Evaporation or the addition of fresh water (the melting of glaciers or sea ice) modifies salinity at the ocean's surface. Deeper in the ocean, the mixture of different waters causes variations in salinity (surface water sinking into the ocean depths due to its density, the arrival of deep Mediterranean water in the Atlantic, etc.).
Salinity map for 18/01/2011 over the "Crush" penguin zone. Salinity variations in this zone usually follow the same lines as the ocean's topography and the surface temperature. (Mercator/EU Copernicus Marine Service - Figure Argonautica)
Orders of magnitude
Salt is traditionally expressed in "psu" or "practical salinity unit". Actually, this is the weight of dissolved salt in grams per kilogram (hence, per litre) of water. In the ocean, it has a magnitude of 33 to 37 psu.
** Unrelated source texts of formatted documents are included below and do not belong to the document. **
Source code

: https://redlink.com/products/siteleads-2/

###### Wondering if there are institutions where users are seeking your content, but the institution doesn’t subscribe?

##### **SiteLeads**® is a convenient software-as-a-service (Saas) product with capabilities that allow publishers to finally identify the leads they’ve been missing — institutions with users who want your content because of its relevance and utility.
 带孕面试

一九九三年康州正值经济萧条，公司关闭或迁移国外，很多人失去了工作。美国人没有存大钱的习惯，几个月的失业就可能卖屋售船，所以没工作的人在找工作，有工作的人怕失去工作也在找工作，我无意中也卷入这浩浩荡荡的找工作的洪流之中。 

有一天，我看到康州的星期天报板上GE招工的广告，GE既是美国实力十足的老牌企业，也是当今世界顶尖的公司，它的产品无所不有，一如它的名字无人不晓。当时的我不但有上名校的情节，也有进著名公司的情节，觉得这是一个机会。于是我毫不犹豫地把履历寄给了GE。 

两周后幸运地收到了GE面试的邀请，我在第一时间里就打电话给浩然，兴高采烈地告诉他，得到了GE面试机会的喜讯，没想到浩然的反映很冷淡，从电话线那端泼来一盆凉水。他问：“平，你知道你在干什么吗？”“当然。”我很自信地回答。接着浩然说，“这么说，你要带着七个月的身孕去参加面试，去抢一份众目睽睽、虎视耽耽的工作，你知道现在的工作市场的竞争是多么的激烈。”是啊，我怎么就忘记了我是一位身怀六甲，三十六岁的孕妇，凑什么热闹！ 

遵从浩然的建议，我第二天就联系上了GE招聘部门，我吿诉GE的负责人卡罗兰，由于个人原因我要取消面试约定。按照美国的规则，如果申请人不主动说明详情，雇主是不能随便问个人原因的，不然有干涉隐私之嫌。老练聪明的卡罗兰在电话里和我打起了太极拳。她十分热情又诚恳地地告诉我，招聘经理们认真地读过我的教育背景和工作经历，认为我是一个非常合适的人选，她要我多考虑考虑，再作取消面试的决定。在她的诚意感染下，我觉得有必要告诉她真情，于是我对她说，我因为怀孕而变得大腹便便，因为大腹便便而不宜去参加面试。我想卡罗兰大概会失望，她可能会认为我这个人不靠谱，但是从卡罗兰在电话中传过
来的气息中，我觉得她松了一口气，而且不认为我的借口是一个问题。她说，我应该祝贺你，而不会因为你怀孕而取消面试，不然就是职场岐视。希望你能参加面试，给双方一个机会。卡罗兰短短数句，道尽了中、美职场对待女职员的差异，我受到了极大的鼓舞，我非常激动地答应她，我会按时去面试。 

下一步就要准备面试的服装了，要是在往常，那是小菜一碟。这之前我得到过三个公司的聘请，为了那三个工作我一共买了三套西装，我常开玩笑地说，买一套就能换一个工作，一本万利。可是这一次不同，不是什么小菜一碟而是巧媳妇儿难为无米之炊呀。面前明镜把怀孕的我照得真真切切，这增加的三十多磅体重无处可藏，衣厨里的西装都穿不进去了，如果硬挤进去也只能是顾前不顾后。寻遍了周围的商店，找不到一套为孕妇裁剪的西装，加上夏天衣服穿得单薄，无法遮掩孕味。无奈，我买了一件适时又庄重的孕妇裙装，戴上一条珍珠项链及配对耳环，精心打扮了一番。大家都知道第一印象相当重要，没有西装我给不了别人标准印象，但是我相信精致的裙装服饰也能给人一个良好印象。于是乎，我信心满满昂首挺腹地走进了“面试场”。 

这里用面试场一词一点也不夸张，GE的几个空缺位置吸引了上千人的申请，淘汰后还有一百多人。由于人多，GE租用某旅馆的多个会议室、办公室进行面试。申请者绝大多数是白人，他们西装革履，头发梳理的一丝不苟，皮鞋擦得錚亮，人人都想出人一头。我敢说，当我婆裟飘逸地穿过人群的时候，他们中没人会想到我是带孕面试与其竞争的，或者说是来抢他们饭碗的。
It can reach 40 psu in the Mediterranean, particularly, in the East where evaporation is high and there is little addition of fresh water and smaller quantities of the Atlantic's less salty water.
The Smos satellite (Soil Moisture and Ocean Salinity, ESA) was launched in November 2009 to measure ocean salinity. It uses a microwave radiometer.
Smos measures "brightness temperature" at the surface, i.e. the energy emitted naturally by the surface at that frequency. We can determine salinity at the ocean's surface (SSS: Sea Surface Salinity) using this brightness temperature. This calculation is nevertheless fairly difficult because, on one hand, salinity has a fairly low effect on brightness temperature (0.5 K per psu at 20° C and only 0.3 K/psu at 5° C); and, on the other hand, brightness temperature does not depend on salinity alone: two other parameters, sea surface temperature (SST) and surface roughness (caused by initial approximations of "instantaneous" wind blowing in that place and time) play an important role.
Smos satellite data are not (yet) available in Argonautica.
Ocean measurements (in situ)
Ocean measurements are made by oceanographic ships during measurement campaigns, using drifting buoys deployed during scientific missions at sea, as for the Argo network, or anchored buoys such as TAO, PIRATA, etc.
Oceanic forecast models also provide data on salinity. The Mercator model is used for salinity in Argonautica.